EXERCISE: Starting at the first line of the data below, repeat each line word for word up to and including the line with "- aoe_match_history_lambda_function.py (lamda_functions)".

EXERCISE INPUTS:
_ _ _ _ _

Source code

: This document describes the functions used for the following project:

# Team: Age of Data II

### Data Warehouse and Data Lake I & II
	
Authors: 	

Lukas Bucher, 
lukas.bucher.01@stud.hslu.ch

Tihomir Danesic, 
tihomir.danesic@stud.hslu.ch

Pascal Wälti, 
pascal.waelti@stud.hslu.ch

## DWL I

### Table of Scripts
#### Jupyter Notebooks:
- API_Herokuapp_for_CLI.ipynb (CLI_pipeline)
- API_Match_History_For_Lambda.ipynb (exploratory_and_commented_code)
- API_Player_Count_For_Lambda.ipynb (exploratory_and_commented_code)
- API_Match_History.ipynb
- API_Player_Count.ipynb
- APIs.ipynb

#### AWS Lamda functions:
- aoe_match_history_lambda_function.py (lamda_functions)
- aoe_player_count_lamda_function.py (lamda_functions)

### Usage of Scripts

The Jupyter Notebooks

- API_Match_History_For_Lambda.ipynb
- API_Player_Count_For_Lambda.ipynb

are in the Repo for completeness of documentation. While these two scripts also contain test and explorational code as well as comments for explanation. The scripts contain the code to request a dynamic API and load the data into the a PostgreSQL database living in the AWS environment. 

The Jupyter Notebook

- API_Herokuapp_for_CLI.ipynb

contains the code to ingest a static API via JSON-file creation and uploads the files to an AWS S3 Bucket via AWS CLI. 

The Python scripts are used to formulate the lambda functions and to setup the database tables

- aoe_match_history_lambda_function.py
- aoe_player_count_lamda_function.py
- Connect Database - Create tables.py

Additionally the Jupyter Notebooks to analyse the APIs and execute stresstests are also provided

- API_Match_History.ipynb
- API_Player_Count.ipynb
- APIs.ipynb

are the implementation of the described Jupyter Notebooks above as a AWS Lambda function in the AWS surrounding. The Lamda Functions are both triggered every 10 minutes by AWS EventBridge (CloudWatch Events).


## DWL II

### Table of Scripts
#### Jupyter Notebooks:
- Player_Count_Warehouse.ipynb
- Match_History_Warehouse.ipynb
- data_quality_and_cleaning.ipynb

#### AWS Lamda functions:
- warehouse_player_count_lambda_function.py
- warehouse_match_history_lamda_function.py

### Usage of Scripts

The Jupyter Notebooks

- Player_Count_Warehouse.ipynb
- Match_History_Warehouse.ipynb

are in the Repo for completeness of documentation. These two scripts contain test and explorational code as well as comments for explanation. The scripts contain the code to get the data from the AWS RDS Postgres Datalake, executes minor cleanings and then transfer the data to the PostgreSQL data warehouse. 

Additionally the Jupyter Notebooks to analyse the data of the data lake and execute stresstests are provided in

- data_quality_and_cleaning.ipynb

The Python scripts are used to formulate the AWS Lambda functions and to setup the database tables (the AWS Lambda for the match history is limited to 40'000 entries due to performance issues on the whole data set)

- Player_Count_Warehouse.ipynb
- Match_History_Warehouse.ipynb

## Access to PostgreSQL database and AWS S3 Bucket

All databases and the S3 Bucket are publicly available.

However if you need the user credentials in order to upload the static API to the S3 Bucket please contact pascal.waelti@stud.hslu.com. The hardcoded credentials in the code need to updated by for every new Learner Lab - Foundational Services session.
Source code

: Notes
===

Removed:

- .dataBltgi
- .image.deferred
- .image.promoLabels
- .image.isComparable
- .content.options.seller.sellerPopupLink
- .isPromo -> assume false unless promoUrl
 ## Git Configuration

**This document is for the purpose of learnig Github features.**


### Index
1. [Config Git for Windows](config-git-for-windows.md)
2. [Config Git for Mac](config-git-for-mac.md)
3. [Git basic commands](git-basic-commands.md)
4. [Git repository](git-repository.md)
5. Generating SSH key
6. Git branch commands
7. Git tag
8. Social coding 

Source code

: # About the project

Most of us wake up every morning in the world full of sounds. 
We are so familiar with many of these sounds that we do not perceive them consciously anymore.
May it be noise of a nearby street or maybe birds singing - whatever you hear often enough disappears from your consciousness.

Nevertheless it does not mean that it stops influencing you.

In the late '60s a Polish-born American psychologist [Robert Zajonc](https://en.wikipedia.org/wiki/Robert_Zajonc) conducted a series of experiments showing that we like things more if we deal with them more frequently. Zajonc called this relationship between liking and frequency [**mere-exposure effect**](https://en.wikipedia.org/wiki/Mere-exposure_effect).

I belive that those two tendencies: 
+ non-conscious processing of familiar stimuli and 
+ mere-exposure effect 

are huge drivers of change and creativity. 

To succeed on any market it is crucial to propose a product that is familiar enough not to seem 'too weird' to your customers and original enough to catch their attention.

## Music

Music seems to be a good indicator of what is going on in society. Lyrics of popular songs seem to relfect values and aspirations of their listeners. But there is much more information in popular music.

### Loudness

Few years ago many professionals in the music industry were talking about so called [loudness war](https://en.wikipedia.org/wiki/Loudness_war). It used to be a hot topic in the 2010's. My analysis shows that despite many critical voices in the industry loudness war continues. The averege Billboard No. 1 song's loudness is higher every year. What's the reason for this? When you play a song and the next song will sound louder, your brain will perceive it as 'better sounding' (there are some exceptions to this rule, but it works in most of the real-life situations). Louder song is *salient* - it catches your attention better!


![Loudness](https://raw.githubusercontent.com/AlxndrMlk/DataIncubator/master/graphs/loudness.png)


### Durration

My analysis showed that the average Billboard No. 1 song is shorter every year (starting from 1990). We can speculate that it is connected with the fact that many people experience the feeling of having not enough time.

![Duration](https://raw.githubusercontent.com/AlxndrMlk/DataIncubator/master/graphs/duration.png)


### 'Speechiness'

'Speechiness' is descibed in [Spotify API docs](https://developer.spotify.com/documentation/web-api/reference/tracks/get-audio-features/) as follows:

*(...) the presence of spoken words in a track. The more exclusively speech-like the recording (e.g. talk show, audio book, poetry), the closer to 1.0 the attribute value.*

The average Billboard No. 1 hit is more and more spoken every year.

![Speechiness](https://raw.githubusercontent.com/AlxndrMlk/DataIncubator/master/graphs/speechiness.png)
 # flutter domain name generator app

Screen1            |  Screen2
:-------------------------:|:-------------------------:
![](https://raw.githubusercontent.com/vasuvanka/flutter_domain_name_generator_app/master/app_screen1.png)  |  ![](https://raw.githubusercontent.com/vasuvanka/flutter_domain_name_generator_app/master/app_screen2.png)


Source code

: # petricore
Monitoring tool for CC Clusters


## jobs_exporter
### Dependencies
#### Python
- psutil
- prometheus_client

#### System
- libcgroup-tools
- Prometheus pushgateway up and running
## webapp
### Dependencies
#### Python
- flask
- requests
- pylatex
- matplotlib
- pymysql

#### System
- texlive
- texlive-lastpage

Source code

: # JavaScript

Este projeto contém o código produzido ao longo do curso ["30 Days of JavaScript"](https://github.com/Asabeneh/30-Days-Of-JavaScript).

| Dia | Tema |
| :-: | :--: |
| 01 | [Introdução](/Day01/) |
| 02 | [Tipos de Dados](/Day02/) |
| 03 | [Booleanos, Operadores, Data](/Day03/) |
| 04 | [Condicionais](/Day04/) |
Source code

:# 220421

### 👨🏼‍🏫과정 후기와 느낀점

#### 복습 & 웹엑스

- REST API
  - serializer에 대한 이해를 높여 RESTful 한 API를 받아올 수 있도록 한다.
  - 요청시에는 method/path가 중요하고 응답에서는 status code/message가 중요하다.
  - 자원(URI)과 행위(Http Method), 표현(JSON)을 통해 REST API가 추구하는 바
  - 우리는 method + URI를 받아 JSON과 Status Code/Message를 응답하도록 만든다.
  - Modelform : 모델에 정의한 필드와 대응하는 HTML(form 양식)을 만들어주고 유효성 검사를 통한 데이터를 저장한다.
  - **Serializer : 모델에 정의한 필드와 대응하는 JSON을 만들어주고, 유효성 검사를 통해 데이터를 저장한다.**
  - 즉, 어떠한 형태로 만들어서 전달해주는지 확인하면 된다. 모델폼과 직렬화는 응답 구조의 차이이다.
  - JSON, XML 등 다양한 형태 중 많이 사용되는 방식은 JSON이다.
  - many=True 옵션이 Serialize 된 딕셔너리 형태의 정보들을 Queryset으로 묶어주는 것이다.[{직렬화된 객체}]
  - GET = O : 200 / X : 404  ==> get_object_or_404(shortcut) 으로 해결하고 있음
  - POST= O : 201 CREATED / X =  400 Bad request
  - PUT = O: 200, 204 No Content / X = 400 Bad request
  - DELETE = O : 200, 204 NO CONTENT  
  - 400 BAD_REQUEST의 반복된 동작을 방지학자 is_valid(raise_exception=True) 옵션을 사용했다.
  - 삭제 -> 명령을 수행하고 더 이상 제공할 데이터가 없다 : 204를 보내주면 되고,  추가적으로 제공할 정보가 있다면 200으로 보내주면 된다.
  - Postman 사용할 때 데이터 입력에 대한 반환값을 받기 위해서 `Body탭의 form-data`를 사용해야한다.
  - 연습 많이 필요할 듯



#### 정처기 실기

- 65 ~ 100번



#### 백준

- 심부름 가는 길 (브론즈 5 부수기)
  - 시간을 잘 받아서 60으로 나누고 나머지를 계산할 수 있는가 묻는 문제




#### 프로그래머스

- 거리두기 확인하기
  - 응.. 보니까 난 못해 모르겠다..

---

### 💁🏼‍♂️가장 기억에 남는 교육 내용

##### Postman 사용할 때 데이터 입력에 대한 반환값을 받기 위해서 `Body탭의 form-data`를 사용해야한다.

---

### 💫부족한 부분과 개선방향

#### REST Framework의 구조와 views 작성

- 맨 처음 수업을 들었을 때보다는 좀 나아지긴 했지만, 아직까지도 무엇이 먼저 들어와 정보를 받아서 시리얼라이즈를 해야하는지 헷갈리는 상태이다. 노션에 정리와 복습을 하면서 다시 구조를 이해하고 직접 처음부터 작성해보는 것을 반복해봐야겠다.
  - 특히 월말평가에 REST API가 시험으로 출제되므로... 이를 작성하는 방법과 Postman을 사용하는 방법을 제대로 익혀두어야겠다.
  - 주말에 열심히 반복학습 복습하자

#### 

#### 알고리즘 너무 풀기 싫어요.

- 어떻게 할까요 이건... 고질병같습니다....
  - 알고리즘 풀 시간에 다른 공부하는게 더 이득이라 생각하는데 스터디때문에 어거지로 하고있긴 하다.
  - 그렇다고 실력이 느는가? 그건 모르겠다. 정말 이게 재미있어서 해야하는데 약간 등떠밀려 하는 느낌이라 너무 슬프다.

_ _ _ _ _

EXERCISE RESPONSE:
Source code

: This document describes the functions used for the following project:

# Team: Age of Data II

### Data Warehouse and Data Lake I & II
	
Authors: 	

Lukas Bucher, 
lukas.bucher.01@stud.hslu.ch

Tihomir Danesic, 
tihomir.danesic@stud.hslu.ch

Pascal Wälti, 
pascal.waelti@stud.hslu.ch

## DWL I

### Table of Scripts
#### Jupyter Notebooks:
- API_Herokuapp_for_CLI.ipynb (CLI_pipeline)
- API_Match_History_For_Lambda.ipynb (exploratory_and_commented_code)
- API_Player_Count_For_Lambda.ipynb (exploratory_and_commented_code)
- API_Match_History.ipynb
- API_Player_Count.ipynb
- APIs.ipynb

#### AWS Lamda functions:
- aoe_match_history_lambda_function.py (lamda_functions)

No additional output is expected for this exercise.